Fiquei imaginando quanto de saquê ele bebeu antes de chegar a ir até nós. Ele já estava indo para sua segunda garrafa, e mesmo quando pensei nisso, ele olhou para o copo e o estendeu. Masaki pegou o frasco e o levou ao forno de carvão para reabastecê-lo. Uma empregada colocou imediatamente outro frasco em outro forno para ter certeza de que estaria pronto quando ele precisasse. Com muito brio, Teruki-san fez um gesto para Masaki para encher uma xícara para mim.

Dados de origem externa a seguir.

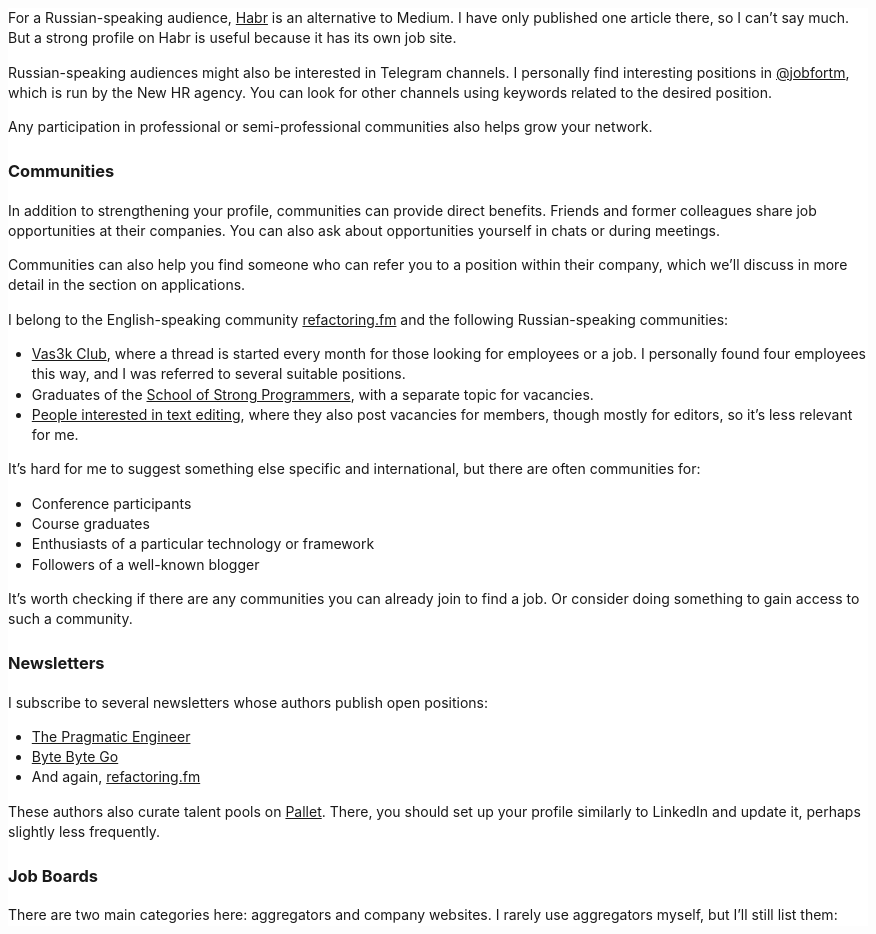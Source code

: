 For a Russian-speaking audience, [Habr](https://habr.com/ru/users/laidrivm/publications/articles/) is an alternative to Medium. I have only published one article there, so I can’t say much. But a strong profile on Habr is useful because it has its own job site.

Russian-speaking audiences might also be interested in Telegram channels. I personally find interesting positions in [@jobfortm](https://t.me/jobfortm), which is run by the New HR agency. You can look for other channels using keywords related to the desired position.

Any participation in professional or semi-professional communities also helps grow your network.

### Communities

In addition to strengthening your profile, communities can provide direct benefits. Friends and former colleagues share job opportunities at their companies. You can also ask about opportunities yourself in chats or during meetings.

Communities can also help you find someone who can refer you to a position within their company, which we’ll discuss in more detail in the section on applications.

I belong to the English-speaking community [refactoring.fm](http://refactoring.fm) and the following Russian-speaking communities:

-   [Vas3k Club](https://vas3k.club/), where a thread is started every month for those looking for employees or a job. I personally found four employees this way, and I was referred to several suitable positions.
-   Graduates of the [School of Strong Programmers](https://tough-dev.school/), with a separate topic for vacancies.
-   [People interested in text editing](https://workshop.glvrd.ru/), where they also post vacancies for members, though mostly for editors, so it’s less relevant for me.

It’s hard for me to suggest something else specific and international, but there are often communities for:

-   Conference participants
-   Course graduates
-   Enthusiasts of a particular technology or framework
-   Followers of a well-known blogger

It’s worth checking if there are any communities you can already join to find a job. Or consider doing something to gain access to such a community.

### Newsletters

I subscribe to several newsletters whose authors publish open positions:

-   [The Pragmatic Engineer](https://newsletter.pragmaticengineer.com/about)
-   [Byte Byte Go](https://blog.bytebytego.com/)
-   And again, [refactoring.fm](https://refactoring.fm/)

These authors also curate talent pools on [Pallet](https://pallet.com/). There, you should set up your profile similarly to LinkedIn and update it, perhaps slightly less frequently.

### Job Boards

There are two main categories here: aggregators and company websites. I rarely use aggregators myself, but I’ll still list them:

Tomando seu gesto como um sinal, Tia cruzou seus dedos apontando em minha direção e, imediatamente, direcionando-me para frente, suavemente, com os dedos. Minhas pernas tremiam tanto que eu sabia que ficar de pé estaria fora de cogitação, e então me arrastei de joelhos, com a cabeça abaixada. Teruki-san pareceu gostar disso, uma vez que aplaudiu e assentiu.
Quando me aproximei, Masaki virou-se para Teruki-san e curvou-se, apresentando a taça que ela havia feito para mim. Com o que imaginei ser “honra de bêbado”, ele agarrou a xícara e tomou três goles deliberados e barulhentos. A Tia sorriu largamente. Ela se inclinou para frente e pegou o copo dele, entregando-o para mim. Na minha vez, tomei três goles cautelosamente, que esvaziaram a taça.
Sem saber o que fazer a seguir, simplesmente permaneci agachada, segurando o copo com os dedos. Pareceu-me que o silêncio pairou no ar e que todos estavam me encarando.
Não vou falar do que se seguiu de novo.
Está feito, e o que está feito nunca poderá ser desfeito, assim como o tempo não pode ser revertido. Eu nunca serei uma maiko novamente bem como pura. Mas pelo menos eu nunca terei que sofrer outro mizuage.